[GIVEN ENTRIES Boundary: Start]

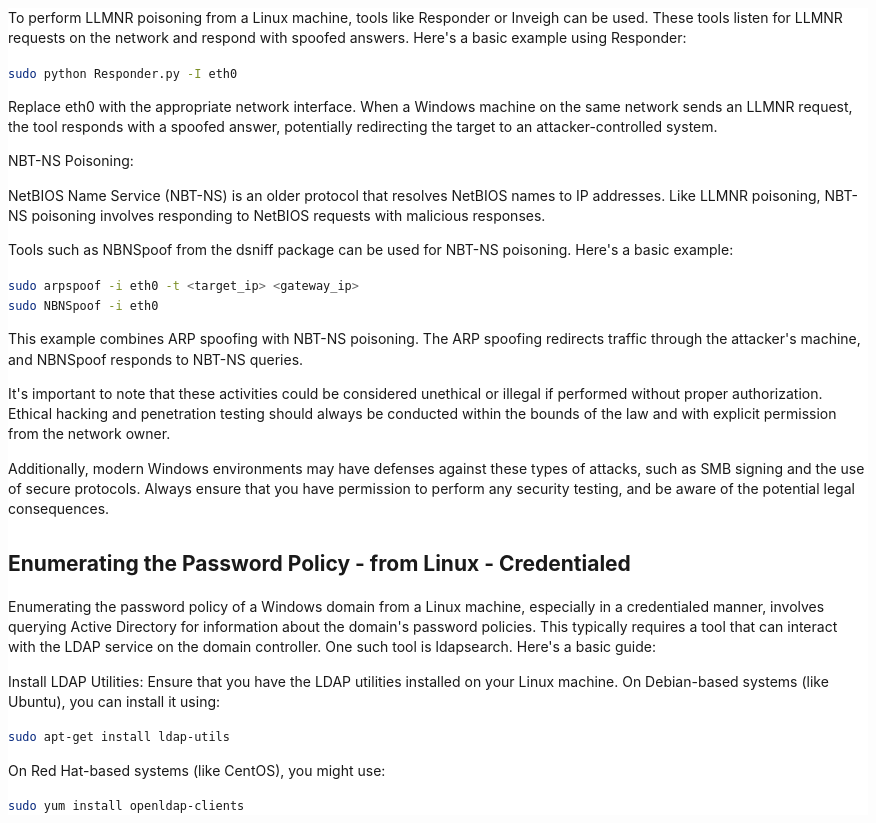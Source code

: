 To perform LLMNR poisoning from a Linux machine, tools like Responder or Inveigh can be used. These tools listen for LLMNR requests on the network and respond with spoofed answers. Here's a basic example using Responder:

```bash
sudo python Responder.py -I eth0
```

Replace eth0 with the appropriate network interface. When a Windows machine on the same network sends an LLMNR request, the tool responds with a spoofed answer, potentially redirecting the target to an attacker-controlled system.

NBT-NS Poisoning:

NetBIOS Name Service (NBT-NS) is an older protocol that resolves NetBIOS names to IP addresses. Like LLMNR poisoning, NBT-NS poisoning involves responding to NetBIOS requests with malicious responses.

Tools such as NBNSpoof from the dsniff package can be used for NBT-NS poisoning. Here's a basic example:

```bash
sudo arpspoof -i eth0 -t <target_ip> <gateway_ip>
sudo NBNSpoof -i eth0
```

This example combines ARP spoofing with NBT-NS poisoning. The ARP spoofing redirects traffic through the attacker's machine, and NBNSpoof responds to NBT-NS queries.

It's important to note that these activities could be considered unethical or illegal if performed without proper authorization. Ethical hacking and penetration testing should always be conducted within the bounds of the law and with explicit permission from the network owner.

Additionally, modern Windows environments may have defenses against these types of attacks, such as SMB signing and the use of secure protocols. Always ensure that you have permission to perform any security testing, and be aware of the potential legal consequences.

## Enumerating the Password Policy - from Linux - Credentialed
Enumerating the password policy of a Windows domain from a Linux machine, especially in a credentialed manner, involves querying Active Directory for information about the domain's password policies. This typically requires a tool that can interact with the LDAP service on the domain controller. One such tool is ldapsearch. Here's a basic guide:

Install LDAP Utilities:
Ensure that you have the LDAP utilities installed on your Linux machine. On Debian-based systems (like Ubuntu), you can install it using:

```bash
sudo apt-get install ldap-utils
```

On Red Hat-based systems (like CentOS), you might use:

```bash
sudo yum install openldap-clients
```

[GIVEN ENTRIES Boundary: End]
[GIVEN ENTRIES Boundary: Start]

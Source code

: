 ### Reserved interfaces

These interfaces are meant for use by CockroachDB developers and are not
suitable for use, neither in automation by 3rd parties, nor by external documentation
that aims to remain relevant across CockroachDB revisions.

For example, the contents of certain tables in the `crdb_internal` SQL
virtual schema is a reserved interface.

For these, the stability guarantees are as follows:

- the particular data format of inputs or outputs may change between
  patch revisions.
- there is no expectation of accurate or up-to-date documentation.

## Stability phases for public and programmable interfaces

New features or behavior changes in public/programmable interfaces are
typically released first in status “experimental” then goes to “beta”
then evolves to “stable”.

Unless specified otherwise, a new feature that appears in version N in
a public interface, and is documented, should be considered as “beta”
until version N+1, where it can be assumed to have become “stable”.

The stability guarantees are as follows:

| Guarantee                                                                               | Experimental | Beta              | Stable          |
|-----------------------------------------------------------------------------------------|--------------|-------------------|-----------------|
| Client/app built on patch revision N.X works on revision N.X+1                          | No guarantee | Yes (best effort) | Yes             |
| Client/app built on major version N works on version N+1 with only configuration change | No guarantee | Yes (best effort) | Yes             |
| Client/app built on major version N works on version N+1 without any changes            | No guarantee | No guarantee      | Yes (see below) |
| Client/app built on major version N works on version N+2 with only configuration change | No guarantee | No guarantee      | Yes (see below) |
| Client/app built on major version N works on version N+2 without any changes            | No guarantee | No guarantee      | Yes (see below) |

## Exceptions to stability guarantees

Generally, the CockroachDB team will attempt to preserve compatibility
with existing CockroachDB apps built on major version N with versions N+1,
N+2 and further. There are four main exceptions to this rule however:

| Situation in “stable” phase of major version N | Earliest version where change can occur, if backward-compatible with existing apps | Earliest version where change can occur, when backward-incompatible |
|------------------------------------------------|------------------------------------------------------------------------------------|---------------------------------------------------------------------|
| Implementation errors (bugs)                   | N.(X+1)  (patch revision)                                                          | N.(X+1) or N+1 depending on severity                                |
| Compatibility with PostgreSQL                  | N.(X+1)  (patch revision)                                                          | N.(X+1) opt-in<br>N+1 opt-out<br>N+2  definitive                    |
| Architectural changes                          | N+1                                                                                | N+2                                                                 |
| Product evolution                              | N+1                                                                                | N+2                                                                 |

[GIVEN ENTRIES Boundary: End]
[GIVEN ENTRIES Boundary: Start]

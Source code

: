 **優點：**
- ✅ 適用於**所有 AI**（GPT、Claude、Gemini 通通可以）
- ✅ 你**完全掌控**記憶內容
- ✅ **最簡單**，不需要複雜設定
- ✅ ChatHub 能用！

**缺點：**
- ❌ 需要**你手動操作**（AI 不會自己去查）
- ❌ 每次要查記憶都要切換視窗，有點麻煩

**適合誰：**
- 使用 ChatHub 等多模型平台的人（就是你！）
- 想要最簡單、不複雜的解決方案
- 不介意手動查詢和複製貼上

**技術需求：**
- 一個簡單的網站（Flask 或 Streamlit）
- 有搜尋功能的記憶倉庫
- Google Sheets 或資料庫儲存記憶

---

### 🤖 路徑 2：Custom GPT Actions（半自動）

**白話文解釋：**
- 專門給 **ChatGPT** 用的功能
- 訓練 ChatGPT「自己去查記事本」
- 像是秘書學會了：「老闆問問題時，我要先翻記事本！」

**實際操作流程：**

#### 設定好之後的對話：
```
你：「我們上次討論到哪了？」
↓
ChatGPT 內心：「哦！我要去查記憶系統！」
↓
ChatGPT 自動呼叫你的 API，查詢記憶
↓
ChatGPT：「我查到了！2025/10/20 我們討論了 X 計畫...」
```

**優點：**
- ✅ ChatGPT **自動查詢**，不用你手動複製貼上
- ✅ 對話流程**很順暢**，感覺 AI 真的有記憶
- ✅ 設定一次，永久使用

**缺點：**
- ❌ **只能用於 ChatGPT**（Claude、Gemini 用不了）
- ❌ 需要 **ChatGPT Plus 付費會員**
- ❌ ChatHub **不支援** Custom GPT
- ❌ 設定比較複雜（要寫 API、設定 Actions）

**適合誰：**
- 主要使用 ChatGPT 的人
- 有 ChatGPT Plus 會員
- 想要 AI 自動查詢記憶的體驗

[GIVEN ENTRIES Boundary: End]

▶ _EXERCISE DIRECTIONS_: Determine the number of lines in the data above that include the word "programmable", then answer with that number alone.

▶ _RESULT_: 2